The Financial Stability Board (FSB) has published a report that takes stock of efforts to strengthen the governance frameworks to mitigate misconduct risks. The report forms part of the FSB's work plan to reduce misconduct risk in the financial sector, following a series of high-profile misconduct cases that came to light in the aftermath of the financial crisis. The FSB identified three areas for further investigation and aims to prepare a toolkit for supervisors and financial undertakings on these three areas.

The FSB's work plan consists of three elements:

  1. examining whether reforms to incentives, for instance, to governance and compensation structures, have a sufficient effect on reducing misconduct
  2. improving global standards of conduct in the fixed income, commodities and currency markets
  3. reforming major benchmarks.

The FSB is in the process of assessing these areas and will, where appropriate, propose new measures.

The FSB report has identified the following areas for further investigation:

  1. the "rolling bad apples" problem: this arises when employees are dismissed due to misconduct at one firm (or leave under suspicion of misconduct) and then are employed by another firm, where they repeat their misconduct. The FSB sees this as a collective problem of the financial sector arising from a clash between the wish to conduct strong due diligence on prospective employees, and the fear of disclosing information about former employees because of concerns over privacy and litigation risks.
  2. responsibility mapping: identifying and specifying responsibilities of specific senior individuals, in addition to supervisory expectations of the board and senior management as a collective. The goal is to make specific senior individuals responsible and accountable for governing the conduct of others.
  3. culture: the norms and expectations that most strongly influence behaviour within financial undertakings can be very different from the undertaking's stated values and policies.

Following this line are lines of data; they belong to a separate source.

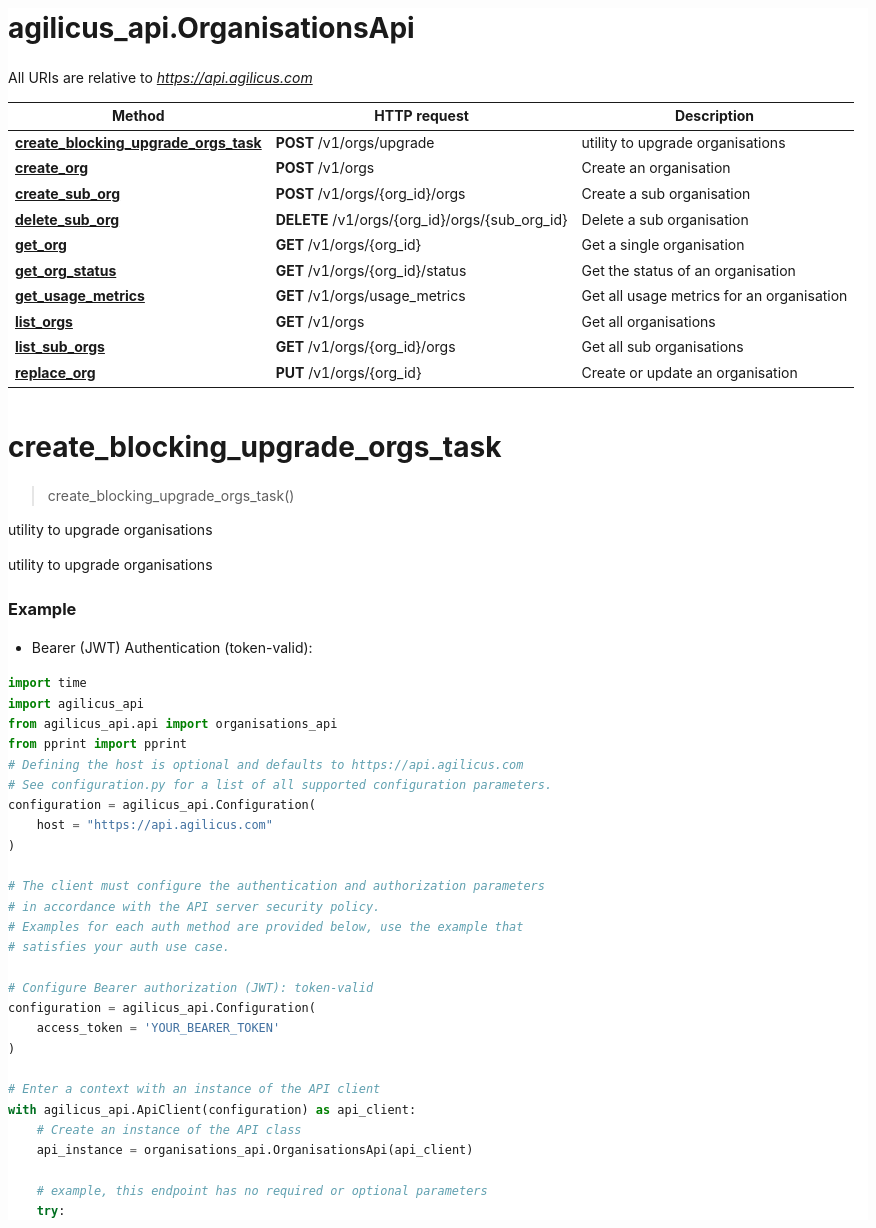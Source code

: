 # agilicus_api.OrganisationsApi

All URIs are relative to *https://api.agilicus.com*

Method | HTTP request | Description
------------- | ------------- | -------------
[**create_blocking_upgrade_orgs_task**](OrganisationsApi.md#create_blocking_upgrade_orgs_task) | **POST** /v1/orgs/upgrade | utility to upgrade organisations
[**create_org**](OrganisationsApi.md#create_org) | **POST** /v1/orgs | Create an organisation
[**create_sub_org**](OrganisationsApi.md#create_sub_org) | **POST** /v1/orgs/{org_id}/orgs | Create a sub organisation
[**delete_sub_org**](OrganisationsApi.md#delete_sub_org) | **DELETE** /v1/orgs/{org_id}/orgs/{sub_org_id} | Delete a sub organisation
[**get_org**](OrganisationsApi.md#get_org) | **GET** /v1/orgs/{org_id} | Get a single organisation
[**get_org_status**](OrganisationsApi.md#get_org_status) | **GET** /v1/orgs/{org_id}/status | Get the status of an organisation
[**get_usage_metrics**](OrganisationsApi.md#get_usage_metrics) | **GET** /v1/orgs/usage_metrics | Get all usage metrics for an organisation
[**list_orgs**](OrganisationsApi.md#list_orgs) | **GET** /v1/orgs | Get all organisations
[**list_sub_orgs**](OrganisationsApi.md#list_sub_orgs) | **GET** /v1/orgs/{org_id}/orgs | Get all sub organisations
[**replace_org**](OrganisationsApi.md#replace_org) | **PUT** /v1/orgs/{org_id} | Create or update an organisation


# **create_blocking_upgrade_orgs_task**
> create_blocking_upgrade_orgs_task()

utility to upgrade organisations

utility to upgrade organisations

### Example

* Bearer (JWT) Authentication (token-valid):
```python
import time
import agilicus_api
from agilicus_api.api import organisations_api
from pprint import pprint
# Defining the host is optional and defaults to https://api.agilicus.com
# See configuration.py for a list of all supported configuration parameters.
configuration = agilicus_api.Configuration(
    host = "https://api.agilicus.com"
)

# The client must configure the authentication and authorization parameters
# in accordance with the API server security policy.
# Examples for each auth method are provided below, use the example that
# satisfies your auth use case.

# Configure Bearer authorization (JWT): token-valid
configuration = agilicus_api.Configuration(
    access_token = 'YOUR_BEARER_TOKEN'
)

# Enter a context with an instance of the API client
with agilicus_api.ApiClient(configuration) as api_client:
    # Create an instance of the API class
    api_instance = organisations_api.OrganisationsApi(api_client)

    # example, this endpoint has no required or optional parameters
    try:
```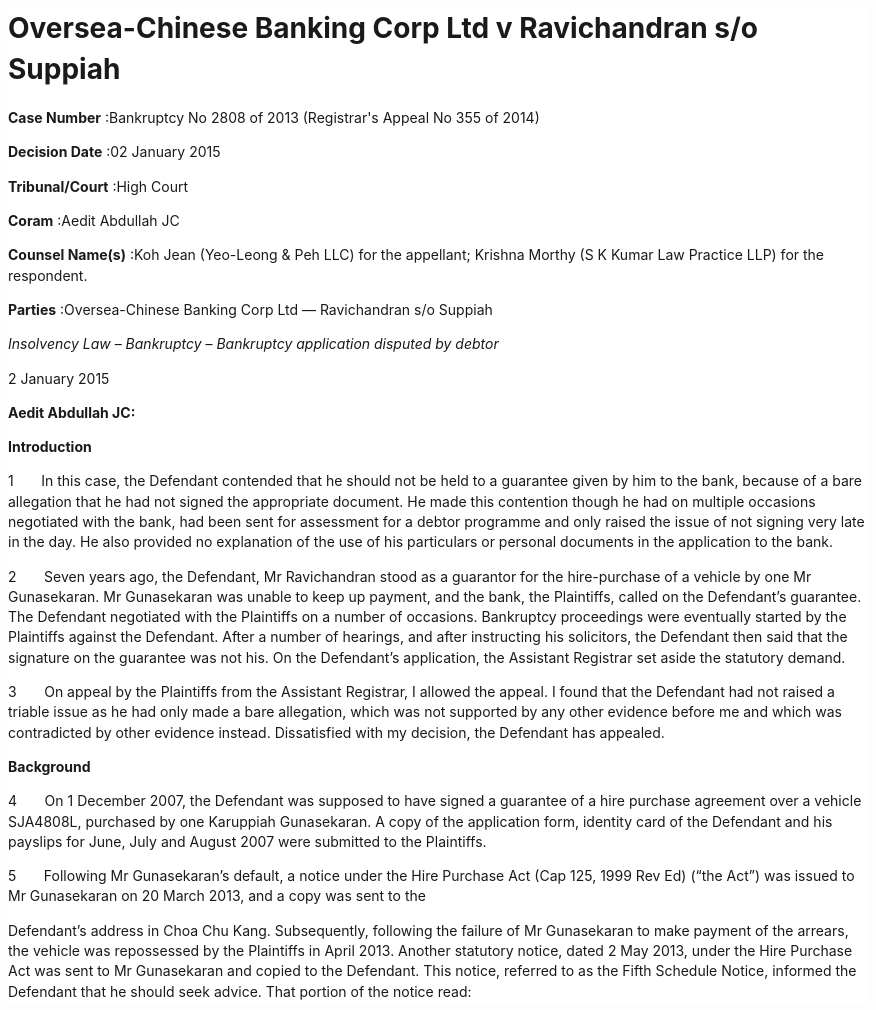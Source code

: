 # Oversea-Chinese Banking Corp Ltd v Ravichandran s/o Suppiah 



**Case Number** :Bankruptcy No 2808 of 2013 (Registrar's Appeal No 355 of 2014) 

**Decision Date** :02 January 2015 

**Tribunal/Court** :High Court 

**Coram** :Aedit Abdullah JC 

**Counsel Name(s)** :Koh Jean (Yeo-Leong & Peh LLC) for the appellant; Krishna Morthy (S K Kumar Law Practice LLP) for the respondent. 

**Parties** :Oversea-Chinese Banking Corp Ltd — Ravichandran s/o Suppiah 

_Insolvency Law_ – _Bankruptcy_ – _Bankruptcy application disputed by debtor_ 

2 January 2015 

**Aedit Abdullah JC:** 

**Introduction** 

1       In this case, the Defendant contended that he should not be held to a guarantee given by him to the bank, because of a bare allegation that he had not signed the appropriate document. He made this contention though he had on multiple occasions negotiated with the bank, had been sent for assessment for a debtor programme and only raised the issue of not signing very late in the day. He also provided no explanation of the use of his particulars or personal documents in the application to the bank. 

2       Seven years ago, the Defendant, Mr Ravichandran stood as a guarantor for the hire-purchase of a vehicle by one Mr Gunasekaran. Mr Gunasekaran was unable to keep up payment, and the bank, the Plaintiffs, called on the Defendant’s guarantee. The Defendant negotiated with the Plaintiffs on a number of occasions. Bankruptcy proceedings were eventually started by the Plaintiffs against the Defendant. After a number of hearings, and after instructing his solicitors, the Defendant then said that the signature on the guarantee was not his. On the Defendant’s application, the Assistant Registrar set aside the statutory demand. 

3       On appeal by the Plaintiffs from the Assistant Registrar, I allowed the appeal. I found that the Defendant had not raised a triable issue as he had only made a bare allegation, which was not supported by any other evidence before me and which was contradicted by other evidence instead. Dissatisfied with my decision, the Defendant has appealed. 

**Background** 

4       On 1 December 2007, the Defendant was supposed to have signed a guarantee of a hire purchase agreement over a vehicle SJA4808L, purchased by one Karuppiah Gunasekaran. A copy of the application form, identity card of the Defendant and his payslips for June, July and August 2007 were submitted to the Plaintiffs. 

5       Following Mr Gunasekaran’s default, a notice under the Hire Purchase Act (Cap 125, 1999 Rev Ed) (“the Act”) was issued to Mr Gunasekaran on 20 March 2013, and a copy was sent to the 


Defendant’s address in Choa Chu Kang. Subsequently, following the failure of Mr Gunasekaran to make payment of the arrears, the vehicle was repossessed by the Plaintiffs in April 2013. Another statutory notice, dated 2 May 2013, under the Hire Purchase Act was sent to Mr Gunasekaran and copied to the Defendant. This notice, referred to as the Fifth Schedule Notice, informed the Defendant that he should seek advice. That portion of the notice read: 
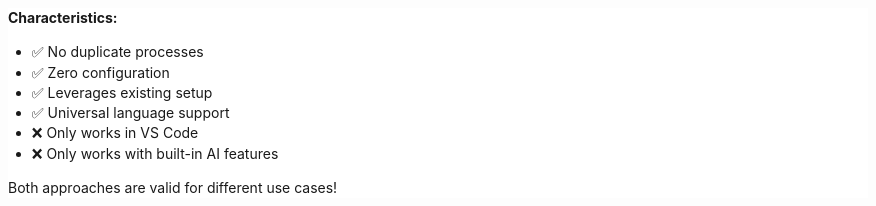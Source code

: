 **Characteristics:**
- ✅ No duplicate processes
- ✅ Zero configuration
- ✅ Leverages existing setup
- ✅ Universal language support
- ❌ Only works in VS Code
- ❌ Only works with built-in AI features

Both approaches are valid for different use cases!
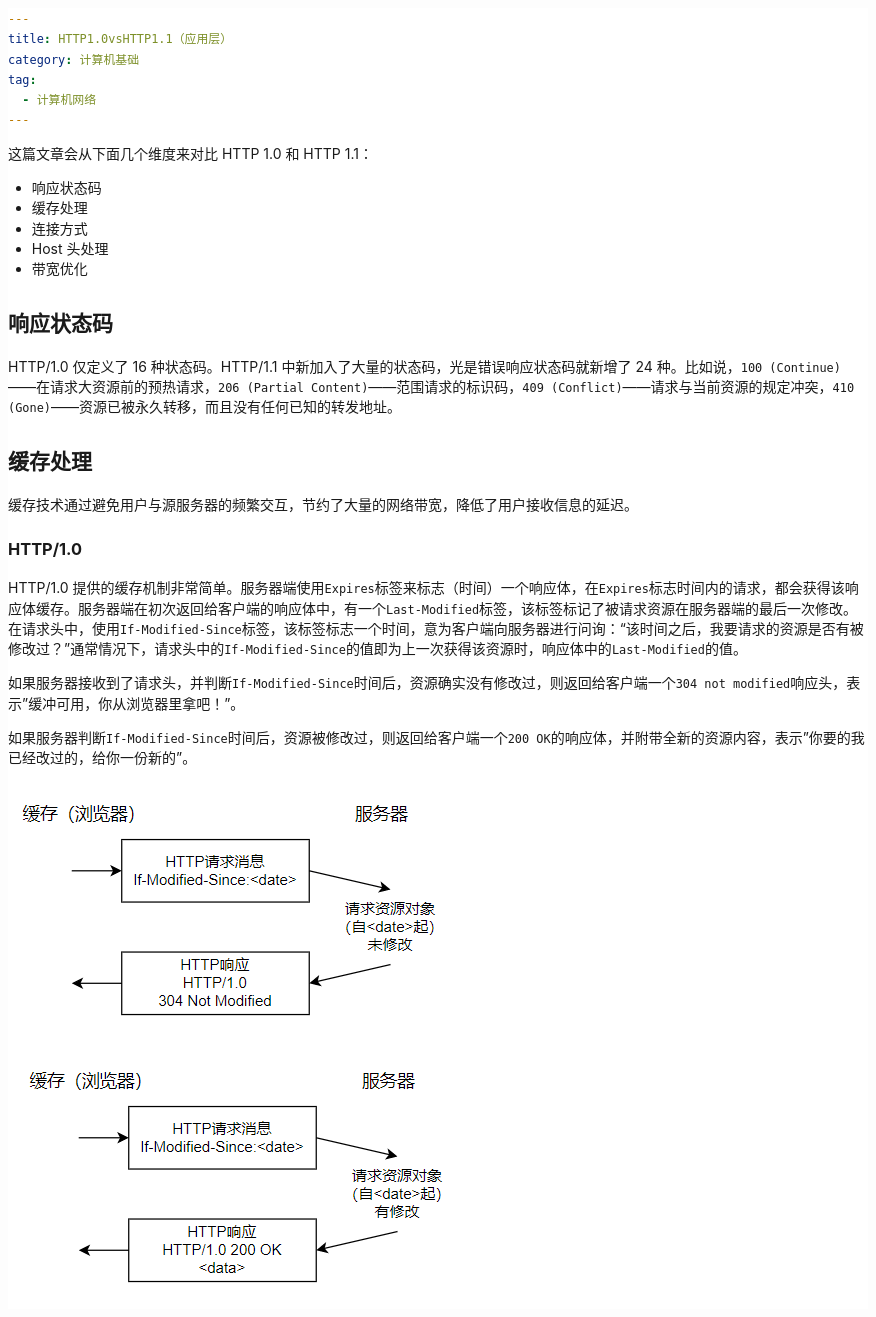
 ```yaml
---
title: HTTP1.0vsHTTP1.1（应用层）
category: 计算机基础
tag:
  - 计算机网络
---
```


这篇文章会从下面几个维度来对比 HTTP 1.0 和 HTTP 1.1：

- 响应状态码
- 缓存处理
- 连接方式
- Host 头处理
- 带宽优化

## 响应状态码

HTTP/1.0 仅定义了 16 种状态码。HTTP/1.1 中新加入了大量的状态码，光是错误响应状态码就新增了 24 种。比如说，`100 (Continue)`——在请求大资源前的预热请求，`206 (Partial Content)`——范围请求的标识码，`409 (Conflict)`——请求与当前资源的规定冲突，`410 (Gone)`——资源已被永久转移，而且没有任何已知的转发地址。

## 缓存处理

缓存技术通过避免用户与源服务器的频繁交互，节约了大量的网络带宽，降低了用户接收信息的延迟。

### HTTP/1.0

HTTP/1.0 提供的缓存机制非常简单。服务器端使用`Expires`标签来标志（时间）一个响应体，在`Expires`标志时间内的请求，都会获得该响应体缓存。服务器端在初次返回给客户端的响应体中，有一个`Last-Modified`标签，该标签标记了被请求资源在服务器端的最后一次修改。在请求头中，使用`If-Modified-Since`标签，该标签标志一个时间，意为客户端向服务器进行问询：“该时间之后，我要请求的资源是否有被修改过？”通常情况下，请求头中的`If-Modified-Since`的值即为上一次获得该资源时，响应体中的`Last-Modified`的值。

如果服务器接收到了请求头，并判断`If-Modified-Since`时间后，资源确实没有修改过，则返回给客户端一个`304 not modified`响应头，表示”缓冲可用，你从浏览器里拿吧！”。

如果服务器判断`If-Modified-Since`时间后，资源被修改过，则返回给客户端一个`200 OK`的响应体，并附带全新的资源内容，表示”你要的我已经改过的，给你一份新的”。

![HTTP1.0cache1](./images/http-vs-https/HTTP1.0cache1.png)

![HTTP1.0cache2](./images/http-vs-https/HTTP1.0cache2.png)
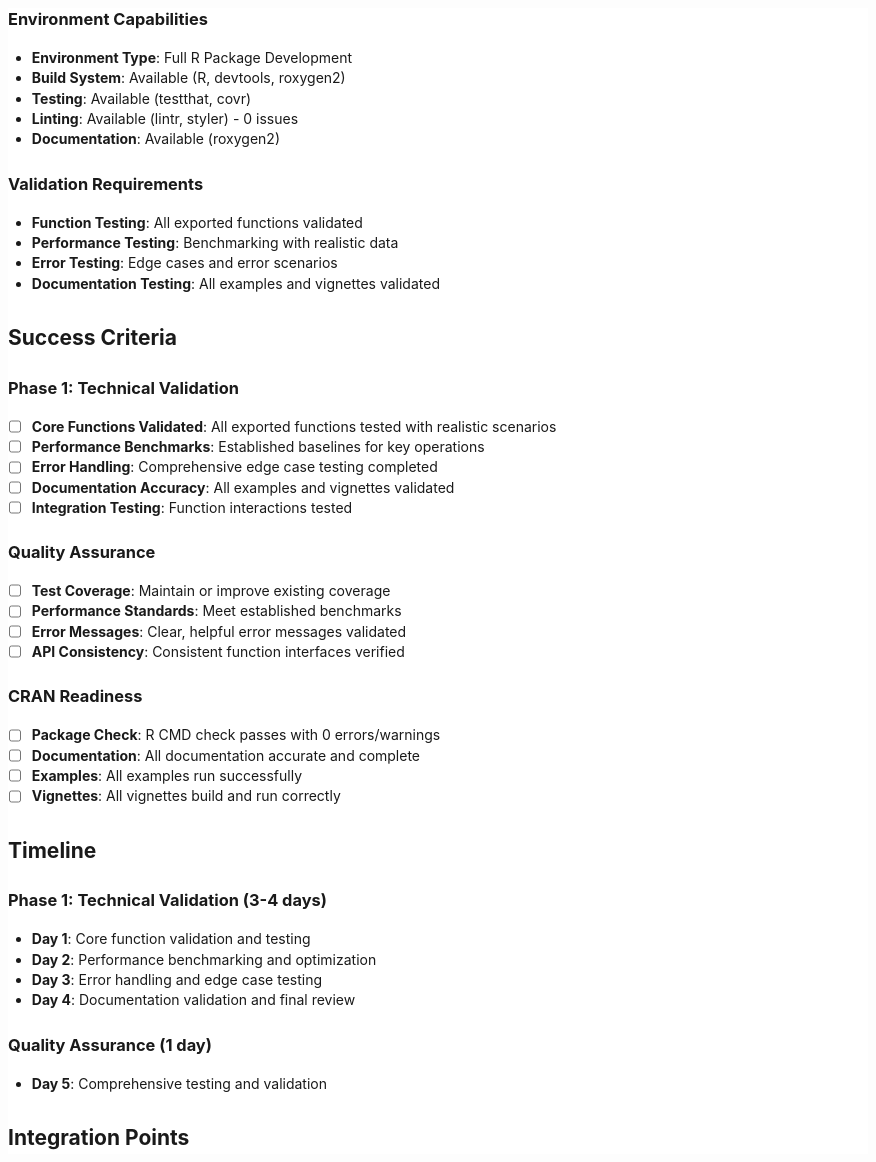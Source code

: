 ### Environment Capabilities
- **Environment Type**: Full R Package Development
- **Build System**: Available (R, devtools, roxygen2)
- **Testing**: Available (testthat, covr)
- **Linting**: Available (lintr, styler) - 0 issues
- **Documentation**: Available (roxygen2)

### Validation Requirements
- **Function Testing**: All exported functions validated
- **Performance Testing**: Benchmarking with realistic data
- **Error Testing**: Edge cases and error scenarios
- **Documentation Testing**: All examples and vignettes validated

## Success Criteria

### Phase 1: Technical Validation
- [ ] **Core Functions Validated**: All exported functions tested with realistic scenarios
- [ ] **Performance Benchmarks**: Established baselines for key operations
- [ ] **Error Handling**: Comprehensive edge case testing completed
- [ ] **Documentation Accuracy**: All examples and vignettes validated
- [ ] **Integration Testing**: Function interactions tested

### Quality Assurance
- [ ] **Test Coverage**: Maintain or improve existing coverage
- [ ] **Performance Standards**: Meet established benchmarks
- [ ] **Error Messages**: Clear, helpful error messages validated
- [ ] **API Consistency**: Consistent function interfaces verified

### CRAN Readiness
- [ ] **Package Check**: R CMD check passes with 0 errors/warnings
- [ ] **Documentation**: All documentation accurate and complete
- [ ] **Examples**: All examples run successfully
- [ ] **Vignettes**: All vignettes build and run correctly

## Timeline

### Phase 1: Technical Validation (3-4 days)
- **Day 1**: Core function validation and testing
- **Day 2**: Performance benchmarking and optimization
- **Day 3**: Error handling and edge case testing
- **Day 4**: Documentation validation and final review

### Quality Assurance (1 day)
- **Day 5**: Comprehensive testing and validation

## Integration Points
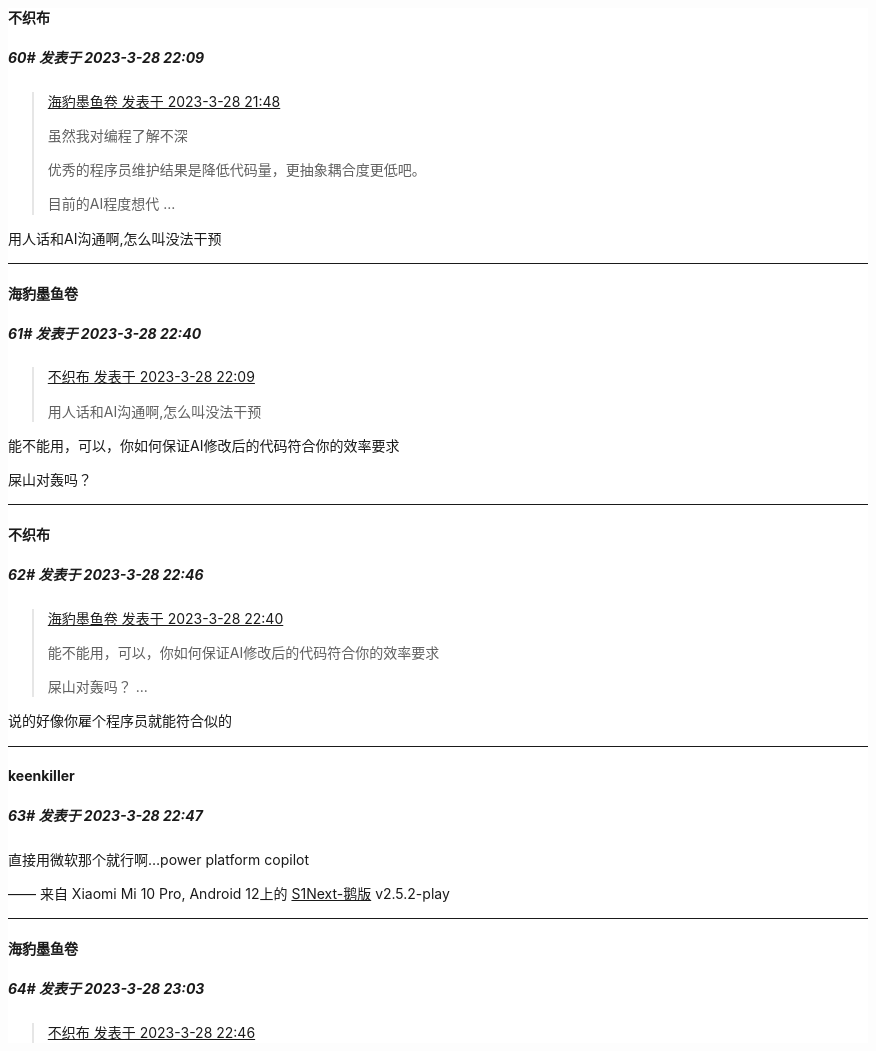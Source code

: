 ####  不织布  
##### 60#       发表于 2023-3-28 22:09

<blockquote><a href="httphttps://bbs.saraba1st.com/2b/forum.php?mod=redirect&amp;goto=findpost&amp;pid=60256314&amp;ptid=2126266" target="_blank">海豹墨鱼卷 发表于 2023-3-28 21:48</a>

虽然我对编程了解不深

优秀的程序员维护结果是降低代码量，更抽象耦合度更低吧。

目前的AI程度想代 ...</blockquote>
用人话和AI沟通啊,怎么叫没法干预


*****

####  海豹墨鱼卷  
##### 61#       发表于 2023-3-28 22:40

<blockquote><a href="httphttps://bbs.saraba1st.com/2b/forum.php?mod=redirect&amp;goto=findpost&amp;pid=60256521&amp;ptid=2126266" target="_blank">不织布 发表于 2023-3-28 22:09</a>

用人话和AI沟通啊,怎么叫没法干预</blockquote>
能不能用，可以，你如何保证AI修改后的代码符合你的效率要求

屎山对轰吗？

*****

####  不织布  
##### 62#       发表于 2023-3-28 22:46

<blockquote><a href="httphttps://bbs.saraba1st.com/2b/forum.php?mod=redirect&amp;goto=findpost&amp;pid=60256828&amp;ptid=2126266" target="_blank">海豹墨鱼卷 发表于 2023-3-28 22:40</a>

能不能用，可以，你如何保证AI修改后的代码符合你的效率要求

屎山对轰吗？ ...</blockquote>
说的好像你雇个程序员就能符合似的

*****

####  keenkiller  
##### 63#       发表于 2023-3-28 22:47

直接用微软那个就行啊…power platform copilot

—— 来自 Xiaomi Mi 10 Pro, Android 12上的 [S1Next-鹅版](https://github.com/ykrank/S1-Next/releases) v2.5.2-play


*****

####  海豹墨鱼卷  
##### 64#       发表于 2023-3-28 23:03

<blockquote><a href="httphttps://bbs.saraba1st.com/2b/forum.php?mod=redirect&amp;goto=findpost&amp;pid=60256869&amp;ptid=2126266" target="_blank">不织布 发表于 2023-3-28 22:46</a>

As the culture of an undertaking can be a major influence on its governance framework, the FSB will seek to give examples of how a change in company culture can provide practical support to governance frameworks in addressing misconduct risks.

The FSB aims to prepare a toolkit for supervisors and financial undertakings on these three areas.

FSB's Working Group on Governance Frameworks, responsible for the report, will finalise its work by March 2018.